== Information shown ==

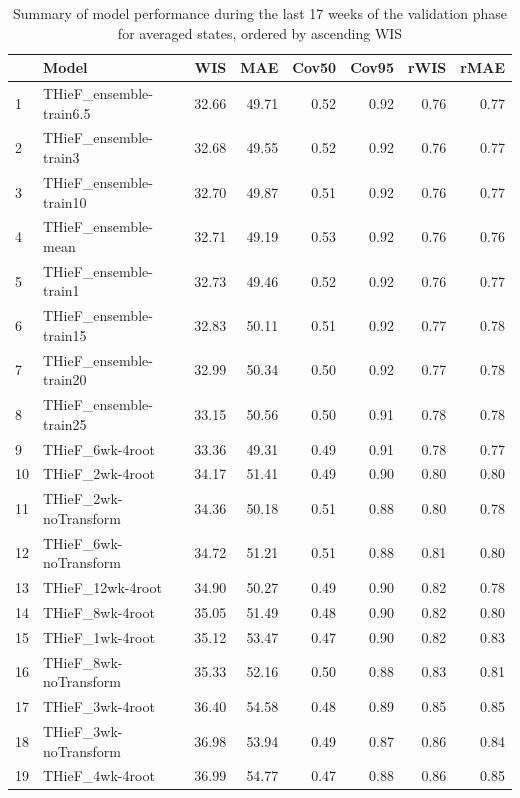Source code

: \documentclass[12pt]{article}
\begin{document}
\begingroup\renewcommand{\arraystretch}{0.75}
\begin{longtable}{llrrrrrr}
\caption{Summary of model performance during the last 17 weeks of the validation phase for averaged states, ordered by ascending WIS} \\ 
  \hline
 & Model & WIS & MAE & Cov50 & Cov95 & rWIS & rMAE \\ 
  \hline
1 & THieF\_ensemble-train6.5 & 32.66 & 49.71 & 0.52 & 0.92 & 0.76 & 0.77 \\ 
  2 & THieF\_ensemble-train3 & 32.68 & 49.55 & 0.52 & 0.92 & 0.76 & 0.77 \\ 
  3 & THieF\_ensemble-train10 & 32.70 & 49.87 & 0.51 & 0.92 & 0.76 & 0.77 \\ 
  4 & THieF\_ensemble-mean & 32.71 & 49.19 & 0.53 & 0.92 & 0.76 & 0.76 \\ 
  5 & THieF\_ensemble-train1 & 32.73 & 49.46 & 0.52 & 0.92 & 0.76 & 0.77 \\ 
  6 & THieF\_ensemble-train15 & 32.83 & 50.11 & 0.51 & 0.92 & 0.77 & 0.78 \\ 
  7 & THieF\_ensemble-train20 & 32.99 & 50.34 & 0.50 & 0.92 & 0.77 & 0.78 \\ 
  8 & THieF\_ensemble-train25 & 33.15 & 50.56 & 0.50 & 0.91 & 0.78 & 0.78 \\ 
  9 & THieF\_6wk-4root & 33.36 & 49.31 & 0.49 & 0.91 & 0.78 & 0.77 \\ 
  10 & THieF\_2wk-4root & 34.17 & 51.41 & 0.49 & 0.90 & 0.80 & 0.80 \\ 
  11 & THieF\_2wk-noTransform & 34.36 & 50.18 & 0.51 & 0.88 & 0.80 & 0.78 \\ 
  12 & THieF\_6wk-noTransform & 34.72 & 51.21 & 0.51 & 0.88 & 0.81 & 0.80 \\ 
  13 & THieF\_12wk-4root & 34.90 & 50.27 & 0.49 & 0.90 & 0.82 & 0.78 \\ 
  14 & THieF\_8wk-4root & 35.05 & 51.49 & 0.48 & 0.90 & 0.82 & 0.80 \\ 
  15 & THieF\_1wk-4root & 35.12 & 53.47 & 0.47 & 0.90 & 0.82 & 0.83 \\ 
  16 & THieF\_8wk-noTransform & 35.33 & 52.16 & 0.50 & 0.88 & 0.83 & 0.81 \\ 
  17 & THieF\_3wk-4root & 36.40 & 54.58 & 0.48 & 0.89 & 0.85 & 0.85 \\ 
  18 & THieF\_3wk-noTransform & 36.98 & 53.94 & 0.49 & 0.87 & 0.86 & 0.84 \\ 
  19 & THieF\_4wk-4root & 36.99 & 54.77 & 0.47 & 0.88 & 0.86 & 0.85 \\ 

\end{longtable}
\end{document}
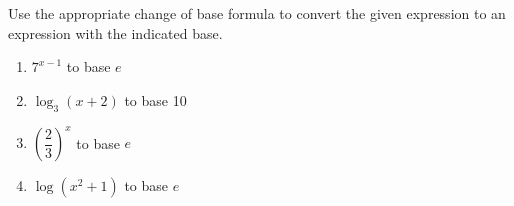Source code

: \documentclass{ximera}
\author{Carl Stitz \and Jeff Zeager \and Bart Snapp \and Matthew Carr}
\begin{document}
\begin{exercise}





Use the appropriate change of base formula to convert the given
expression to an expression with the indicated base.

\begin{enumerate}
	\item $7^{x - 1}$ to base $e$

	\item $\log_{3}(x + 2)$ to base 10

	\item $\left(\dfrac{2}{3}\right)^{x}$ to base $e$

	\item $\log(x^{2} + 1)$ to base $e$ 
\end{enumerate}

\end{exercise}
\end{document}
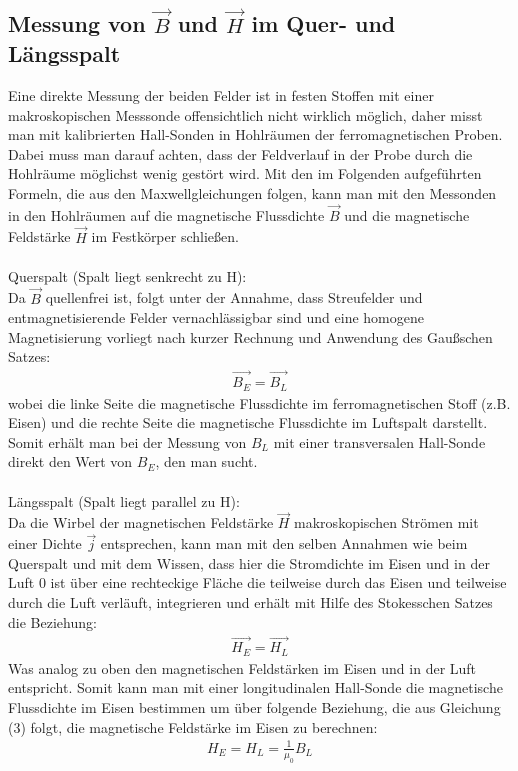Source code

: \documentclass[a4paper,10pt]{scrartcl}
\begin{document}
	\subsection{Messung von \(\vec{B}\) und \(\vec{H}\) im Quer- und Längsspalt}
	
		Eine direkte Messung der beiden Felder ist in festen Stoffen mit einer makroskopischen Messsonde offensichtlich nicht wirklich möglich, daher misst man mit kalibrierten Hall-Sonden in Hohlräumen der ferromagnetischen Proben. Dabei muss man darauf achten, dass der Feldverlauf in der Probe durch die Hohlräume möglichst wenig gestört wird. Mit den im Folgenden aufgeführten Formeln, die aus den Maxwellgleichungen folgen, kann man mit den Messonden in den Hohlräumen auf die magnetische Flussdichte \(\vec{B}\) und die magnetische Feldstärke \(\vec{H}\) im Festkörper schließen.\\
		\\
		Querspalt (Spalt liegt senkrecht zu H):\\
		Da \(\vec{B}\) quellenfrei ist, folgt unter der Annahme, dass Streufelder und entmagnetisierende Felder vernachlässigbar sind und eine homogene Magnetisierung vorliegt nach kurzer Rechnung und Anwendung des Gaußschen Satzes:
		\begin{align}
		\vec{B_{E}}=\vec{B_{L}}
		\end{align}
		wobei die linke Seite die magnetische Flussdichte im ferromagnetischen Stoff (z.B. Eisen) und die rechte Seite die magnetische Flussdichte im Luftspalt darstellt. Somit erhält man bei der Messung von \(B_{L}\) mit einer transversalen Hall-Sonde direkt den Wert von \(B_{E}\), den man sucht.\\
		\\
		Längsspalt (Spalt liegt parallel zu H):\\
		Da die Wirbel der magnetischen Feldstärke \(\vec{H}\) makroskopischen Strömen mit einer Dichte \(\vec{j}\) entsprechen, kann man mit den selben Annahmen wie beim Querspalt und mit dem Wissen, dass hier die Stromdichte im Eisen und in der Luft 0 ist über eine rechteckige Fläche die teilweise durch das Eisen und teilweise durch die Luft verläuft, integrieren und erhält mit Hilfe des Stokesschen Satzes die Beziehung:
		\begin{align}
		\vec{H_{E}}=\vec{H_{L}}
		\end{align}
		Was analog zu oben den magnetischen Feldstärken im Eisen und in der Luft entspricht. Somit kann man mit einer longitudinalen Hall-Sonde die magnetische Flussdichte im Eisen bestimmen um über folgende Beziehung, die aus Gleichung (3) folgt, die magnetische Feldstärke im Eisen zu berechnen:
		\begin{align}
		H_{E}=H_{L}=\frac{1}{\mu_{0}}B_{L}
		\end{align}
		
\end{document}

===

● Problem to work on
Find "Was analog zu" in the data above, then repeat that line and all lines after it exactly, ending with the final line.

● Your solution
		Was analog zu oben den magnetischen Feldstärken im Eisen und in der Luft entspricht. Somit kann man mit einer longitudinalen Hall-Sonde die magnetische Flussdichte im Eisen bestimmen um über folgende Beziehung, die aus Gleichung (3) folgt, die magnetische Feldstärke im Eisen zu berechnen:
		\begin{align}
		H_{E}=H_{L}=\frac{1}{\mu_{0}}B_{L}
		\end{align}
		
\end{document}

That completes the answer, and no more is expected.